I'll be the first to admit, I'm far from being perfect. I make major mistakes. I've made some pretty irresponsible decisions. I'm sure I'll continue to make mistakes.
But I have grown stronger.
I've had people tell me that I'm admired for being a strong woman. I smile and say thank you and admit I'm not as strong as I appear.
No, no, no Lu... you're a strong woman.
So I put on my strong woman mask and get on with my day, pressing forward like the strong woman I'm supposed to be. Jumping in head-first into controversies and challenges. Swinging left and right until I emerge, victorious or not, bruised and battered. Then in my own private corner of the ring, I slide my mask off and let the tears roll.
All of the hurt, deception, disillusionment, failures, loneliness bubble up in my intestines, boil up in my heart and overflow out of my tear-ducts.
I used to say, this is not what strong women do. Strong women don't vent out their frustrations in tears. They stand up straight, have stares as hard and cold as steel nails.

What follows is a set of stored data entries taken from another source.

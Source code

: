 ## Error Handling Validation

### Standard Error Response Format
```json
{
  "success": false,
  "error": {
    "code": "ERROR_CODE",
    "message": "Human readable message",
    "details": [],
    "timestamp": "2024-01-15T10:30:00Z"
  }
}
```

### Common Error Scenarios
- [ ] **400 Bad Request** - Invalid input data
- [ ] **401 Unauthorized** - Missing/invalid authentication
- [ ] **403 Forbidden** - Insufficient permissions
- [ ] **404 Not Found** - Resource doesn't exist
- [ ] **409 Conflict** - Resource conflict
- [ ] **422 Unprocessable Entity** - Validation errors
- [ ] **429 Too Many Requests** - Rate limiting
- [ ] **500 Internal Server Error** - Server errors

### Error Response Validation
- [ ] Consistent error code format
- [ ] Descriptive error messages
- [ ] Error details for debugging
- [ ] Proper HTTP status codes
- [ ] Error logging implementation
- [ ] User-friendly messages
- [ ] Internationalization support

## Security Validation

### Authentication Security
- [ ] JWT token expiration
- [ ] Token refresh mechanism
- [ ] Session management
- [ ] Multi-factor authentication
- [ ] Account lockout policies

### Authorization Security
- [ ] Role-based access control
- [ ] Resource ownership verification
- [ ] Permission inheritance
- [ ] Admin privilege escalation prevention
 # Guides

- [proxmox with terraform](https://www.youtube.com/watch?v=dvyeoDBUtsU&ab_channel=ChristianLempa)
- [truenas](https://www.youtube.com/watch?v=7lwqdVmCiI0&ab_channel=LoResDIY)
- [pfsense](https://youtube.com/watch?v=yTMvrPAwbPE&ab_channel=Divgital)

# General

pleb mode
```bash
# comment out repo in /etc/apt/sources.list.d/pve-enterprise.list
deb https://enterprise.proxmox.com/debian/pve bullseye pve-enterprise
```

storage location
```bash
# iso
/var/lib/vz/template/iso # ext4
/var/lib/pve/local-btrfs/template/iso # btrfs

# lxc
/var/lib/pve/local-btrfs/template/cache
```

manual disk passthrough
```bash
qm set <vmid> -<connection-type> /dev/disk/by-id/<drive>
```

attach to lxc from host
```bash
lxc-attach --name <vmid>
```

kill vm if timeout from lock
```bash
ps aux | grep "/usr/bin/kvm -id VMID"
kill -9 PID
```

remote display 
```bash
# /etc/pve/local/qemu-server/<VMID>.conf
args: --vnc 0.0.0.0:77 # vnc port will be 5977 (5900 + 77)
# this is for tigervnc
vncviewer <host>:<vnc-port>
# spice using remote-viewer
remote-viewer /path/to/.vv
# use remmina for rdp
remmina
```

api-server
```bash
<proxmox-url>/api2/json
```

They're not soft nor sensitive. They don't allow the trials and tribulations of their daily lives to boil up inside of them.
I wasn't a strong woman, I thought.
And it made me feel ashamed and saddened that I was potentially living a lie.
That was, until I really did break apart and a weak, ugly woman inside of me came tumbling out. Those tears that were shed were not of that of the aftermath of a battle, they were those of lost control, of illogicality and self-deception. Cursing and spitting, that was a woman who had given in to envy, jealousy, hate and rage; her body was tarred with darkness.
That was not the weak woman I perceived to be peeling off her armor, tired from a day's fight. That was not the weak woman I perceived to be staring me back in the mirror when conversations of the heart were had between my soul and my brain. That was not the weak woman I perceived I was.
And so I know, I must not have been that weak woman at all. I shouldn't be that weak woman again. It's the strong woman inside of me who can protect me from this, the one who acknowledges her heart and creates an empathetic connection to the world with emotional zeal. Recognizing that strong women do tire and find their times to release, reflect and revolutionize the ways that they see the world. I'm sorry for allowing that temporary instance of darkness overcome me, but I can't say I fully regret it. It was this way that I realized that my perception of the woman I am was marred.
It's the strong woman inside of me, and every strong woman I know, that allows us to get up in the morning, regardless of the heartache, the challenges, the bills we have to pay, the roads we have to travel or the weight of the shields we have to carry and say "let today be a beautiful day."